(Saved entries)
····················

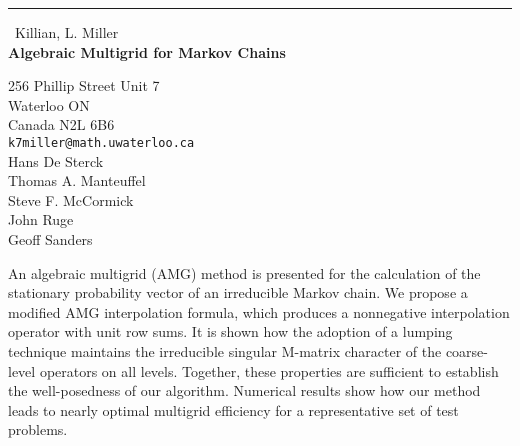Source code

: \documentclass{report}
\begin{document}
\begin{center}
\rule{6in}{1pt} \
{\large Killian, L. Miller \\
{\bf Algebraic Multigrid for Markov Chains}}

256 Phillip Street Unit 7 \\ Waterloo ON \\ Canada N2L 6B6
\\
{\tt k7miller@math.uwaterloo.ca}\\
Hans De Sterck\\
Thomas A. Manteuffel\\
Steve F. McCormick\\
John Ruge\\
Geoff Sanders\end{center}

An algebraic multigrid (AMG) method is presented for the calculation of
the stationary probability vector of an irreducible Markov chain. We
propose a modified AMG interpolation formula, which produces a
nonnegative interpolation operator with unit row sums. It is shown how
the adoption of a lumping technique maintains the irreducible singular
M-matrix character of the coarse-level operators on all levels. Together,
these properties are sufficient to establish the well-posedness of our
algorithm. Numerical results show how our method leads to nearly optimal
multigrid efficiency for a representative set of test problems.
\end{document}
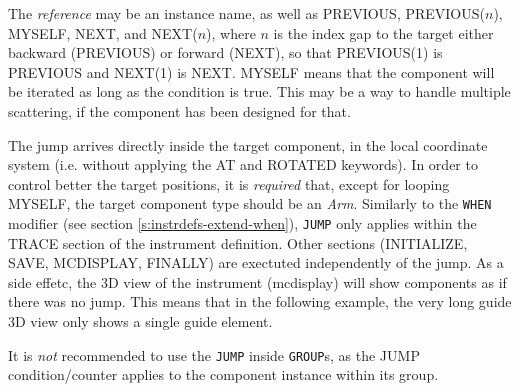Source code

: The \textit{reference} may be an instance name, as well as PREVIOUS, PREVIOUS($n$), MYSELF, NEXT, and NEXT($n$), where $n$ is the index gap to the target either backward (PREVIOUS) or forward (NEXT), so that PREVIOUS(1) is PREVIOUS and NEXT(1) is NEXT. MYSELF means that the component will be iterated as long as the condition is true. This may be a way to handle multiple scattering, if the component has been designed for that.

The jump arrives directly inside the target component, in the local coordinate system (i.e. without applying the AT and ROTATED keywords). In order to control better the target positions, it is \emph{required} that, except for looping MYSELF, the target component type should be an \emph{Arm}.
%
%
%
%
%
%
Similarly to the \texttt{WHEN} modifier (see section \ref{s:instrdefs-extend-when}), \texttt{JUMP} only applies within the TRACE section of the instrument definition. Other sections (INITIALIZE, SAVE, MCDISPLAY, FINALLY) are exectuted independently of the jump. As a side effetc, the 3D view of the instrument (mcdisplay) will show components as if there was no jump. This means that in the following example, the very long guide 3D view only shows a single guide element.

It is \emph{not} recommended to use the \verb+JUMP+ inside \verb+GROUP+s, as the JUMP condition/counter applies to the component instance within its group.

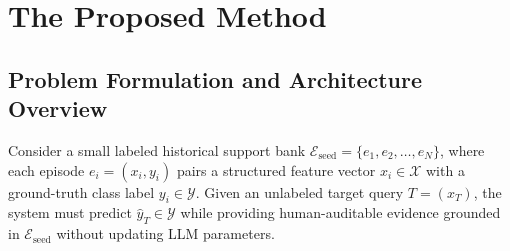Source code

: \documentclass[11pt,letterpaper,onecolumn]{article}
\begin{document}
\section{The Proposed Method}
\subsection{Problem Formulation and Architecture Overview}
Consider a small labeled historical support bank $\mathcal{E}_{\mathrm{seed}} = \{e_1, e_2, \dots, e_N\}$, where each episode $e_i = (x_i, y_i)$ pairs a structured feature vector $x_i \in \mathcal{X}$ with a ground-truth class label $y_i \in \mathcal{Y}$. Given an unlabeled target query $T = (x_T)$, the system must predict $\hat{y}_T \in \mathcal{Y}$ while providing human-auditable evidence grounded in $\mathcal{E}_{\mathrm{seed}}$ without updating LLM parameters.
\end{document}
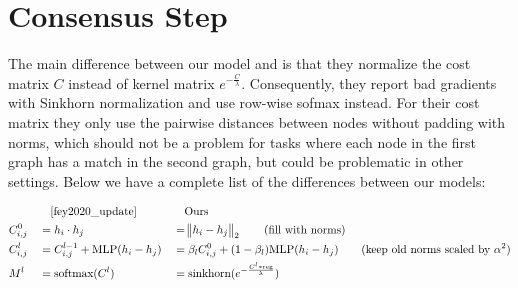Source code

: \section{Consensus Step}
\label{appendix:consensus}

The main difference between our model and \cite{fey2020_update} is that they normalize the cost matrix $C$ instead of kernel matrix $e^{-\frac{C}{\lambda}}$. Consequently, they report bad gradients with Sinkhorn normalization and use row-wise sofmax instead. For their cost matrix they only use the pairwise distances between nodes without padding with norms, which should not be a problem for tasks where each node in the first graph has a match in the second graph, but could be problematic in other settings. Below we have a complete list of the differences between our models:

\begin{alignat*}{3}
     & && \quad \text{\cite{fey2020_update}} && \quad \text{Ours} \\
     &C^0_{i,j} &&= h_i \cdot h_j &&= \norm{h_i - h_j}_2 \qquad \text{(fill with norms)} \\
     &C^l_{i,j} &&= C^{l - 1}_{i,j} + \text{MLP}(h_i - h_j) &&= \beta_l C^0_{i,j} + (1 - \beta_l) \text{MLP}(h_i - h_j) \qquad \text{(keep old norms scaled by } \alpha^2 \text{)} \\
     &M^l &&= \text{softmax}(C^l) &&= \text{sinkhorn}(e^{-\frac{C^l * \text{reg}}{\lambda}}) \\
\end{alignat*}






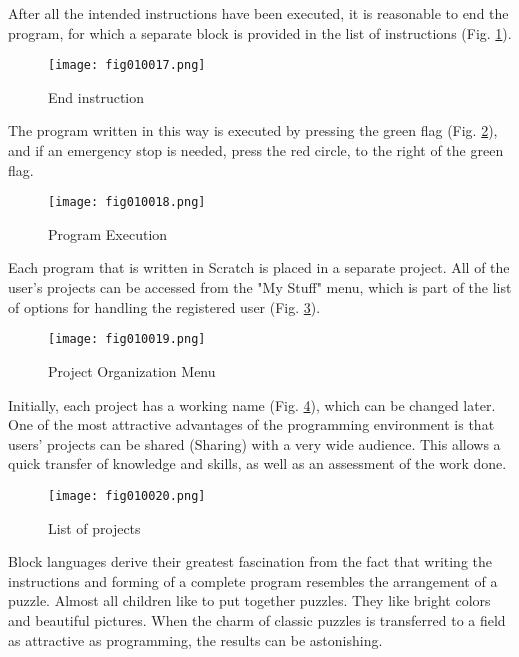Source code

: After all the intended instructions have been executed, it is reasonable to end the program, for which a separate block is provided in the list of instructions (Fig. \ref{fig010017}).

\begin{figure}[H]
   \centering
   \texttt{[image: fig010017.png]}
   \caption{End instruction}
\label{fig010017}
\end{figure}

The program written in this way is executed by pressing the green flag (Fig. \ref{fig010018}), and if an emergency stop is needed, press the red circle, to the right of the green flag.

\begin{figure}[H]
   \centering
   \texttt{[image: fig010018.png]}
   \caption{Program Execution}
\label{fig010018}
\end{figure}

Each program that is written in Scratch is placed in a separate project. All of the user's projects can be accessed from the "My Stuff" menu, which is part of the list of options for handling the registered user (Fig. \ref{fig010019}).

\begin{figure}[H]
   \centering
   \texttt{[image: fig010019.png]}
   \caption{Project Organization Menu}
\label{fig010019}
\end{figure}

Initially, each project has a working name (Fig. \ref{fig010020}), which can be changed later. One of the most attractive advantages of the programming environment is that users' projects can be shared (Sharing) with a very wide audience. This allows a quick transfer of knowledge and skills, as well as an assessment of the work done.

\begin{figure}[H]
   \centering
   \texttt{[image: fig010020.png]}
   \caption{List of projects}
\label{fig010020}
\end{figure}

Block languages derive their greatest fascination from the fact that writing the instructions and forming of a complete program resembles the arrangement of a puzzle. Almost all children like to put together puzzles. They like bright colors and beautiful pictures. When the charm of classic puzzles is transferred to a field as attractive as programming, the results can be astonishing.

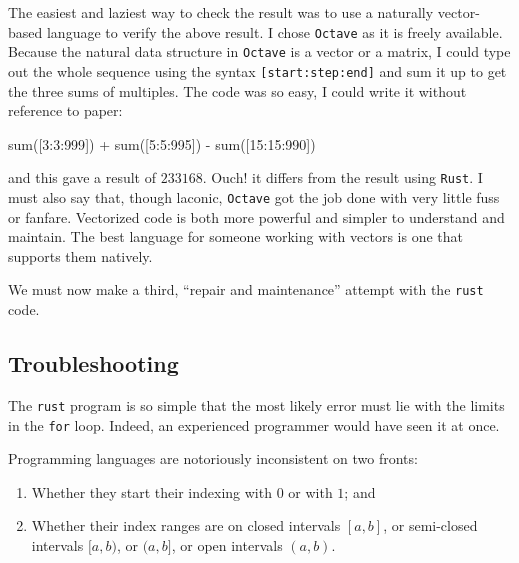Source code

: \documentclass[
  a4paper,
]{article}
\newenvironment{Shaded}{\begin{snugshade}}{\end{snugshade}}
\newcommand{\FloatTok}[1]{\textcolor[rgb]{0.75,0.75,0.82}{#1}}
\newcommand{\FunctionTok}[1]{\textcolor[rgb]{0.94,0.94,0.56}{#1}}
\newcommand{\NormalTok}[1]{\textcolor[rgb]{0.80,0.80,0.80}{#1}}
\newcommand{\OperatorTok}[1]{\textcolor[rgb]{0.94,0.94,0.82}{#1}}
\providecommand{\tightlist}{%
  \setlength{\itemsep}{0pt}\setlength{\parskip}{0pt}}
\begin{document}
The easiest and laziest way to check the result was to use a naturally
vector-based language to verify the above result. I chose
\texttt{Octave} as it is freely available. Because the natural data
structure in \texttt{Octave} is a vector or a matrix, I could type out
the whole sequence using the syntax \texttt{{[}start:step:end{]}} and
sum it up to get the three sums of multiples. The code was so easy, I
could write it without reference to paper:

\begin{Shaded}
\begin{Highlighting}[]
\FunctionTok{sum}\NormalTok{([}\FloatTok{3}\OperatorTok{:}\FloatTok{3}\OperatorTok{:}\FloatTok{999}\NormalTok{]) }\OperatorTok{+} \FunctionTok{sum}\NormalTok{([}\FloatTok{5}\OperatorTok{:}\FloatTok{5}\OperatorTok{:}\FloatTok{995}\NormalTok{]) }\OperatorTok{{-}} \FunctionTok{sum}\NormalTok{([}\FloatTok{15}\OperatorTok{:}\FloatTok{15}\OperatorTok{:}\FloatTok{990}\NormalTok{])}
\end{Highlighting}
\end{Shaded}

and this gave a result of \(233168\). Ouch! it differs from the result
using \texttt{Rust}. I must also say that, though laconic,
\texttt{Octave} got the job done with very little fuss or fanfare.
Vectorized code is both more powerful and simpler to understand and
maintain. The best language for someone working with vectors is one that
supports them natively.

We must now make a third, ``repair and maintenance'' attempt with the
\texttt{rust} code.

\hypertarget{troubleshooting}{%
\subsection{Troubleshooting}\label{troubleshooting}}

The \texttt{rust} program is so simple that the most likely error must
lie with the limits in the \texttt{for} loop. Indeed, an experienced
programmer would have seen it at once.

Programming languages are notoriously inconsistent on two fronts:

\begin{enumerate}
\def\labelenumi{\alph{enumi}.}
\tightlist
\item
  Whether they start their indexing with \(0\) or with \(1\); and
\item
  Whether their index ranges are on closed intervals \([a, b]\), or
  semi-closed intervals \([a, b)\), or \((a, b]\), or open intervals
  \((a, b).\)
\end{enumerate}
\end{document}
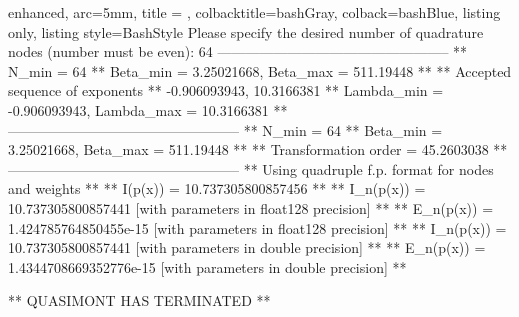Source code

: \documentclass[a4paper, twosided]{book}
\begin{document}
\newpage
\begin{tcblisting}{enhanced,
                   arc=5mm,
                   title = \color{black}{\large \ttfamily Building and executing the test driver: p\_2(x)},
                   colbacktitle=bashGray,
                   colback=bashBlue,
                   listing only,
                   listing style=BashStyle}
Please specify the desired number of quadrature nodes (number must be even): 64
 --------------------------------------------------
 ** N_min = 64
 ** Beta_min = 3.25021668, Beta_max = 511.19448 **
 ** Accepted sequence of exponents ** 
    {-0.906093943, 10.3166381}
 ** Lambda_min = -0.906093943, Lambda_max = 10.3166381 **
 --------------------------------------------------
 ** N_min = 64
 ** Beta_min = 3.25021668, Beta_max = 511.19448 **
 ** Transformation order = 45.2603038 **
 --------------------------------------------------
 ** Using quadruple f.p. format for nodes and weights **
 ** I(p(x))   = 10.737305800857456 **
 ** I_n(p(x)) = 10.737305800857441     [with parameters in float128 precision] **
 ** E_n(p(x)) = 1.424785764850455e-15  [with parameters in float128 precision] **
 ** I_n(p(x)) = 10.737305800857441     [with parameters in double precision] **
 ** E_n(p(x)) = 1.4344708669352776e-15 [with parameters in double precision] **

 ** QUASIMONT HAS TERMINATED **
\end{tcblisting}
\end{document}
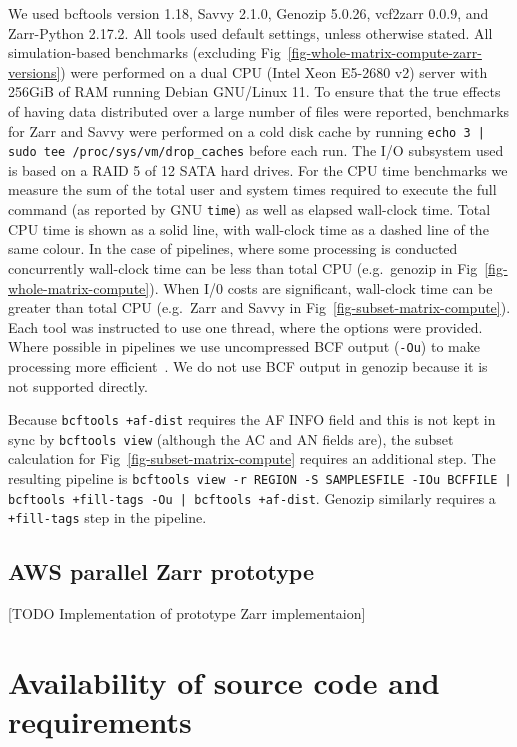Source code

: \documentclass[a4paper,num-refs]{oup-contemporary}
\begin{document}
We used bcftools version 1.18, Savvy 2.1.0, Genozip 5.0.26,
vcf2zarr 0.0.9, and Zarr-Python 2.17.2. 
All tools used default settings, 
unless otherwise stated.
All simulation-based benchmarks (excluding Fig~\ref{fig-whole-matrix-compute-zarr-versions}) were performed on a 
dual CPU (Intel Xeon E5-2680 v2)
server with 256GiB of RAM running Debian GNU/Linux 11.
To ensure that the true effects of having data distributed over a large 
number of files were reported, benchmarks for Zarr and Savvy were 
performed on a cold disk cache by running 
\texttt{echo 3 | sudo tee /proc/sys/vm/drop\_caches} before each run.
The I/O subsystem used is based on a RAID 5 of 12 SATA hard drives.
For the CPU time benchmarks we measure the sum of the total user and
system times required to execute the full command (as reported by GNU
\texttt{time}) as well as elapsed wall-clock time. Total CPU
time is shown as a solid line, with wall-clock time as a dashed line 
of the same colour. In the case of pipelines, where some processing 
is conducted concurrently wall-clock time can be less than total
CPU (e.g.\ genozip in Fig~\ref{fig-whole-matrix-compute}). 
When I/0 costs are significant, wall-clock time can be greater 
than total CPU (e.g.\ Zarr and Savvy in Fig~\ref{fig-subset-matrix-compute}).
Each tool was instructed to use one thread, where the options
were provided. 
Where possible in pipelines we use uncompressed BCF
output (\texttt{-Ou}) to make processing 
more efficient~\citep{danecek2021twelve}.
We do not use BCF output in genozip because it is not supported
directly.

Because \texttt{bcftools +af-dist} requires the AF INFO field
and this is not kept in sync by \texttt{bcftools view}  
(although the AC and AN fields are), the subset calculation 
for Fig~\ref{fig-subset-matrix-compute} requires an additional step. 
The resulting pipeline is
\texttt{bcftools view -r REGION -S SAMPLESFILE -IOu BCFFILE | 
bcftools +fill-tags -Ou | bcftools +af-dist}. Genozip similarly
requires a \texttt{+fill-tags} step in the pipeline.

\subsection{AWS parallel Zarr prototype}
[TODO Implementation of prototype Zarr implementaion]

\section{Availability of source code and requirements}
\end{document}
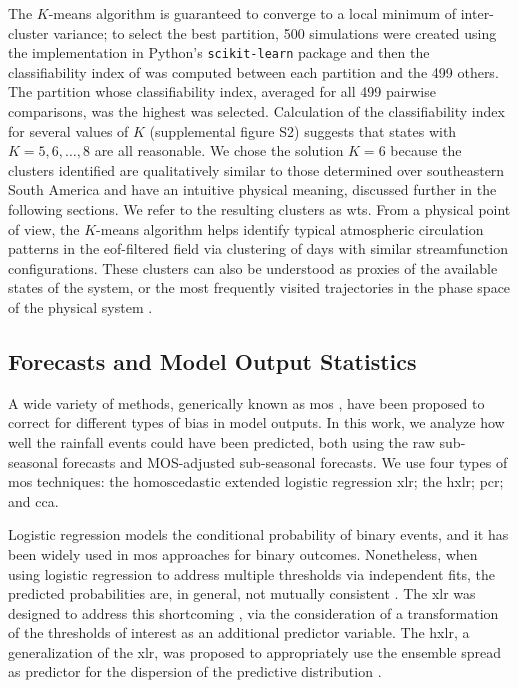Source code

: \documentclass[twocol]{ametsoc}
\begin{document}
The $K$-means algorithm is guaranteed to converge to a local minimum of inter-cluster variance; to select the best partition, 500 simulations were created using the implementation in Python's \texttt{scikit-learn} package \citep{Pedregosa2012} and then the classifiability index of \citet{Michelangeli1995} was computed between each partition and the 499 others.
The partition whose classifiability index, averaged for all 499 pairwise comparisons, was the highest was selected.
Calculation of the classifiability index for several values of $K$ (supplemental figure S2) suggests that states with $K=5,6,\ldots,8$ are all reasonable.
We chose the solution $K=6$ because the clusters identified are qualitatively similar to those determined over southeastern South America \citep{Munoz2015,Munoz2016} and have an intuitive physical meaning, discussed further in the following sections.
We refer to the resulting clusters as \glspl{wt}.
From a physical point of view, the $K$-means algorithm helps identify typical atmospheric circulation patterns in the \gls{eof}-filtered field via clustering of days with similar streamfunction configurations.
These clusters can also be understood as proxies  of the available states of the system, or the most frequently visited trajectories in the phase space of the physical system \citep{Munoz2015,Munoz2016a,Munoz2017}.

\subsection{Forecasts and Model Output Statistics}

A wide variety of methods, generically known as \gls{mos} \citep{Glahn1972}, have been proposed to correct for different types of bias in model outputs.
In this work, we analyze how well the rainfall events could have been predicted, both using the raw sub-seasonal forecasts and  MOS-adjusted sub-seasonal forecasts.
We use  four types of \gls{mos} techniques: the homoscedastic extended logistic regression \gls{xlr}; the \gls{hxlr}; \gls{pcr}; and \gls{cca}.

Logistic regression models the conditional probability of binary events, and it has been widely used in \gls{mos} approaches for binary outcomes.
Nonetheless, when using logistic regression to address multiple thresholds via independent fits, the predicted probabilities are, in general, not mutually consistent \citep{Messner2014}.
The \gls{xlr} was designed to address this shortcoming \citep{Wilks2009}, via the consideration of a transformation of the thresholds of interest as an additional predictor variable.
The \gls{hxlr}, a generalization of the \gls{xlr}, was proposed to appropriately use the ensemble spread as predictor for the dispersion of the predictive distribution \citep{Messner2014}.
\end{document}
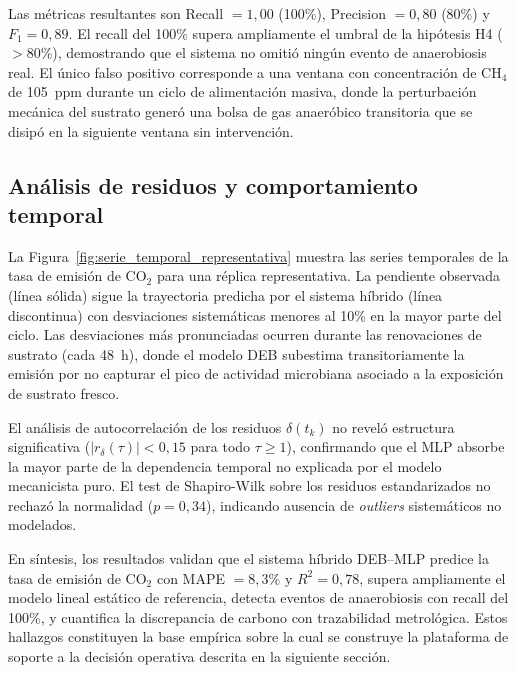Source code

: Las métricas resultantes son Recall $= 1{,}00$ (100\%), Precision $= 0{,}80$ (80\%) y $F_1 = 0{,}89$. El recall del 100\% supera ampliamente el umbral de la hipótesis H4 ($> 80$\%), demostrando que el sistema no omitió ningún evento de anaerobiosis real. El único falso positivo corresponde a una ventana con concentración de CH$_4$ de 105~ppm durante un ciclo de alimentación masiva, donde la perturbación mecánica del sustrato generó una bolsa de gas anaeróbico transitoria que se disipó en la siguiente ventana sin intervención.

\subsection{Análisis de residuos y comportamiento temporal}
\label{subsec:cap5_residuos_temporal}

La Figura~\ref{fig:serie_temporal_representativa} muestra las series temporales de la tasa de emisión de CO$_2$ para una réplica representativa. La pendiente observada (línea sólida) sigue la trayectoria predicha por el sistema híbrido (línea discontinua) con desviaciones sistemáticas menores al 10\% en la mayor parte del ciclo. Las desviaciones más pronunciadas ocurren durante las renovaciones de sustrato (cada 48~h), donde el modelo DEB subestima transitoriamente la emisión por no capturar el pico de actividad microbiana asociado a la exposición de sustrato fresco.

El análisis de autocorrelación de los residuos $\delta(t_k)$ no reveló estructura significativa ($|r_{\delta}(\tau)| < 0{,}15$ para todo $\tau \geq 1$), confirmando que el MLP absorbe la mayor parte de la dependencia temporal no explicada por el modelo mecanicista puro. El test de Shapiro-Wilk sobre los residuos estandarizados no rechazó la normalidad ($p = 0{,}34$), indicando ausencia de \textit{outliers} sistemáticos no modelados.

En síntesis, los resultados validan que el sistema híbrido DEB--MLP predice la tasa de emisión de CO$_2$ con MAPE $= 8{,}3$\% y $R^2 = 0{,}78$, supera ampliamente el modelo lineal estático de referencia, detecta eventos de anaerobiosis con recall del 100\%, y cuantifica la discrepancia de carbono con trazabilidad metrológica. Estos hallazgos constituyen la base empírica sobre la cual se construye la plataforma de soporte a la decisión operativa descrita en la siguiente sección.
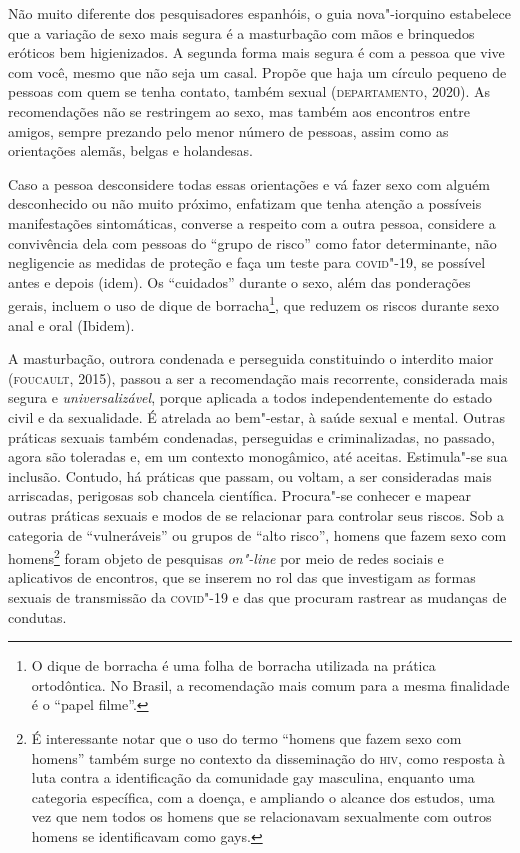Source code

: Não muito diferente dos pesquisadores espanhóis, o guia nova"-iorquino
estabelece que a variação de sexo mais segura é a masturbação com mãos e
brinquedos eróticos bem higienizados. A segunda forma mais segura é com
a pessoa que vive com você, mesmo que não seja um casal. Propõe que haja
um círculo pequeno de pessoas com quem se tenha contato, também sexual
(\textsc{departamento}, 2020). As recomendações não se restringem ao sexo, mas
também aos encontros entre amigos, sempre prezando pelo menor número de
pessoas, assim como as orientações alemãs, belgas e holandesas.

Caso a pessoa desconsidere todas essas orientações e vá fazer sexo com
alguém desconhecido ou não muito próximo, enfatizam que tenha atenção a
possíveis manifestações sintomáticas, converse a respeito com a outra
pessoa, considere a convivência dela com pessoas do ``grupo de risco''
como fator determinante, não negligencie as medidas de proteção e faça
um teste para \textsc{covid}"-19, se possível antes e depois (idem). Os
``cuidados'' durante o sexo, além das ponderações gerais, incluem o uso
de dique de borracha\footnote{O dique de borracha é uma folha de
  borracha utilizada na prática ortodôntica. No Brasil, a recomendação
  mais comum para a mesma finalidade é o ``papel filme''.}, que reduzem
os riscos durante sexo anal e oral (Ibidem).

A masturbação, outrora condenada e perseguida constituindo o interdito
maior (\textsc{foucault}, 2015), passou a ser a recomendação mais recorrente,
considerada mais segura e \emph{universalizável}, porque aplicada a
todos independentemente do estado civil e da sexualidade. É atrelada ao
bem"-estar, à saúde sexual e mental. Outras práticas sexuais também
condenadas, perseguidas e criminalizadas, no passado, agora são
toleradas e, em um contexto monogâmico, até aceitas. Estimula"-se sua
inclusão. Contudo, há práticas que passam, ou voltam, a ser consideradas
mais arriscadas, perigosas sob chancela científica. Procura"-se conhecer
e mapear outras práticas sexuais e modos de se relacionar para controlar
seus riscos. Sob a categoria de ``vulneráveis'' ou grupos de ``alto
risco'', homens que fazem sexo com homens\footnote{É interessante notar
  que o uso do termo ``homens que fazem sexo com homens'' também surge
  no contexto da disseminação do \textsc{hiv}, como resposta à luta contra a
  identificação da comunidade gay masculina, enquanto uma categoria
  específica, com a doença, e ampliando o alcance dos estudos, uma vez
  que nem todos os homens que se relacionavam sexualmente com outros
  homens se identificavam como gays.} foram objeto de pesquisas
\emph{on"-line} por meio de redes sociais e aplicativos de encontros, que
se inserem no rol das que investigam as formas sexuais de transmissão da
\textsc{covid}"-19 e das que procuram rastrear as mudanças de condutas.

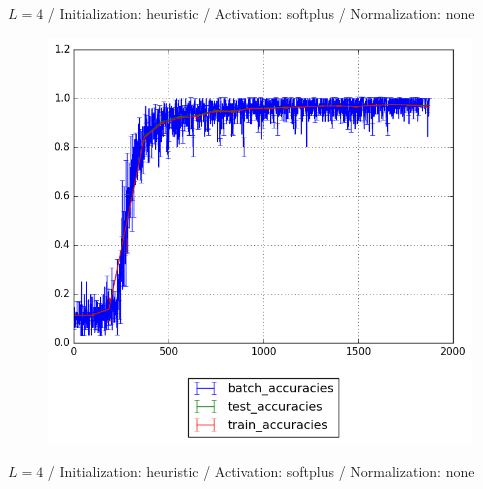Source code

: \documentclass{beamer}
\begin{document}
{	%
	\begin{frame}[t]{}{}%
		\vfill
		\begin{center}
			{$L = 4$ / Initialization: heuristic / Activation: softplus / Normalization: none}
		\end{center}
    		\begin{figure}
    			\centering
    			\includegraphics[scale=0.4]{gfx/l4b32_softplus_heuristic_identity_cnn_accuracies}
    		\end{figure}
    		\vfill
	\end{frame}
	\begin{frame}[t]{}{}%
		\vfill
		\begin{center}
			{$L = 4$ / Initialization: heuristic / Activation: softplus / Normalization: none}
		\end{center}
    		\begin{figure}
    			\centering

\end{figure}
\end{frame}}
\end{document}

····················

__About this task__: Your answer must consist solely of the lines above between the line holding "before each run." and the line holding "system times required", inclusive, copied exactly.

__Result of the exercise__:
\texttt{echo 3 | sudo tee /proc/sys/vm/drop\_caches} before each run.
The I/O subsystem used is based on a RAID 5 of 12 SATA hard drives.
For the CPU time benchmarks we measure the sum of the total user and
system times required to execute the full command (as reported by GNU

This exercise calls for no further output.